What is required> In the listing below, count each line that contains "ohne". The reply is that count and nothing else.

====== Dataset records

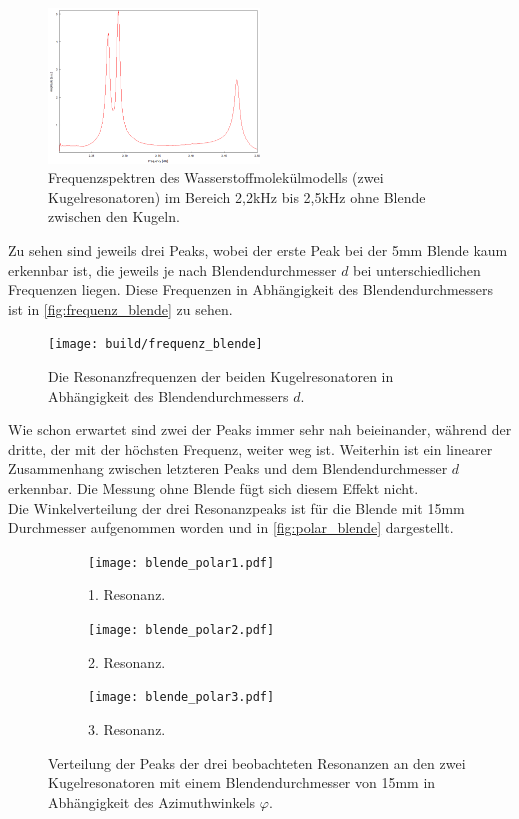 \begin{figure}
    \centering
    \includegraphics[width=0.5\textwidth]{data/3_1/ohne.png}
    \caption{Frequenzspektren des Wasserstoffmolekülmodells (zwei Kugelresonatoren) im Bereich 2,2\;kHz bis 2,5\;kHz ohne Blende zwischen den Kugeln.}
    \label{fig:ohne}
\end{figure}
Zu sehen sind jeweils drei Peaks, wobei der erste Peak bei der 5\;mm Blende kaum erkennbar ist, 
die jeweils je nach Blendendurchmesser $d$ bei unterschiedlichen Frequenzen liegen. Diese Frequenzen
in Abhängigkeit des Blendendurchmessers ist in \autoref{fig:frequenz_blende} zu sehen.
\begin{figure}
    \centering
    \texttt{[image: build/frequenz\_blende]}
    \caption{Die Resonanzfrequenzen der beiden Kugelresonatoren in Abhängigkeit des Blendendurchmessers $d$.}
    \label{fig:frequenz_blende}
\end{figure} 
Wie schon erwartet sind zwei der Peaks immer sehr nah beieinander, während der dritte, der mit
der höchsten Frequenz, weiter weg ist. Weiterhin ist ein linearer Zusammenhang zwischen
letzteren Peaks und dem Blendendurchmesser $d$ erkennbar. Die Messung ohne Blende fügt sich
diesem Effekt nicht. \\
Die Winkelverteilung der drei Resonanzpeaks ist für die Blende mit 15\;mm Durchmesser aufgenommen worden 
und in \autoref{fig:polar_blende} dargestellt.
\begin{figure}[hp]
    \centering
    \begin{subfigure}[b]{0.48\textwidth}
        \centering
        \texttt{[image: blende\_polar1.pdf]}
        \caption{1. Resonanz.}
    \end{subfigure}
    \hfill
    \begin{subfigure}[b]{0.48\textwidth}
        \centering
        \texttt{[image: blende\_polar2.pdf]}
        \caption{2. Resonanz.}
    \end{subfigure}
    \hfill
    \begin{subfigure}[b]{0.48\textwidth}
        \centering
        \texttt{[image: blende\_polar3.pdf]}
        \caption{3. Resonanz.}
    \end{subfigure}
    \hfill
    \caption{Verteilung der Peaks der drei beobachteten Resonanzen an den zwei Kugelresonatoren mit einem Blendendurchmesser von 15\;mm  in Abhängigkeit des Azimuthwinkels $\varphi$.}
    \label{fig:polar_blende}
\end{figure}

============

Output> 4